* **Required work**
In the entries below, every line with the string "Integer" is to be reported.

* **Stored data**
▬▬▬▬▬▬

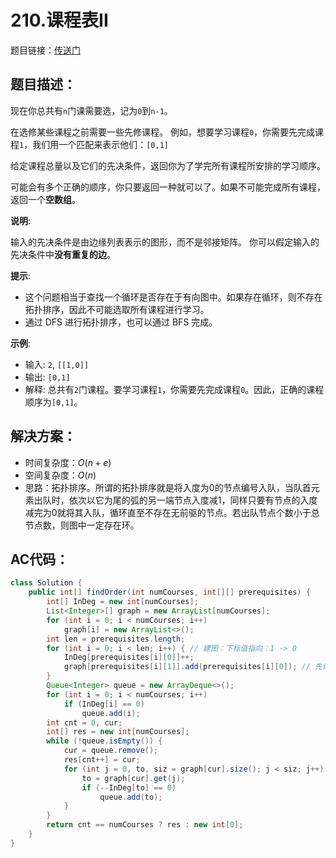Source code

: # 210.课程表II
题目链接：[传送门](https://leetcode-cn.com/problems/course-schedule-ii/)

## 题目描述：
现在你总共有`n`门课需要选，记为`0`到`n-1`。

在选修某些课程之前需要一些先修课程。 例如，想要学习课程`0`，你需要先完成课程`1`，我们用一个匹配来表示他们：`[0,1]`

给定课程总量以及它们的先决条件，返回你为了学完所有课程所安排的学习顺序。

可能会有多个正确的顺序，你只要返回一种就可以了。如果不可能完成所有课程，返回一个**空数组**。

**说明**:

输入的先决条件是由边缘列表表示的图形，而不是邻接矩阵。
你可以假定输入的先决条件中**没有重复的边**。

**提示**:

- 这个问题相当于查找一个循环是否存在于有向图中。如果存在循环，则不存在拓扑排序，因此不可能选取所有课程进行学习。
- 通过 DFS 进行拓扑排序，也可以通过 BFS 完成。

**示例**:

- 输入: `2`, `[[1,0]]`
- 输出: `[0,1]`
- 解释: 总共有`2`门课程。要学习课程`1`，你需要先完成课程`0`。因此，正确的课程顺序为`[0,1]`。

## 解决方案：
- 时间复杂度：$O(n+e)$
- 空间复杂度：$O(n)$
- 思路：拓扑排序。所谓的拓扑排序就是将入度为0的节点编号入队，当队首元素出队时，依次以它为尾的弧的另一端节点入度减1，同样只要有节点的入度减完为0就将其入队，循环直至不存在无前驱的节点。若出队节点个数小于总节点数，则图中一定存在环。

## AC代码：
```java
class Solution {
	public int[] findOrder(int numCourses, int[][] prerequisites) {
		int[] InDeg = new int[numCourses];
		List<Integer>[] graph = new ArrayList[numCourses];
		for (int i = 0; i < numCourses; i++)
			graph[i] = new ArrayList<>();
		int len = prerequisites.length;
		for (int i = 0; i < len; i++) { // 建图：下标值指向：1 -> 0
			InDeg[prerequisites[i][0]]++;
			graph[prerequisites[i][1]].add(prerequisites[i][0]); // 先修课程指向后修课程
		}
		Queue<Integer> queue = new ArrayDeque<>();
		for (int i = 0; i < numCourses; i++)
			if (InDeg[i] == 0)
				queue.add(i);
		int cnt = 0, cur;
		int[] res = new int[numCourses];
		while (!queue.isEmpty()) {
			cur = queue.remove();
			res[cnt++] = cur;
			for (int j = 0, to, siz = graph[cur].size(); j < siz; j++) {
				to = graph[cur].get(j);
				if (--InDeg[to] == 0)
					queue.add(to);
			}
		}
		return cnt == numCourses ? res : new int[0];
	}
}
```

▬▬▬▬▬▬

* **Solution to the exercise**
		List<Integer>[] graph = new ArrayList[numCourses];
		Queue<Integer> queue = new ArrayDeque<>();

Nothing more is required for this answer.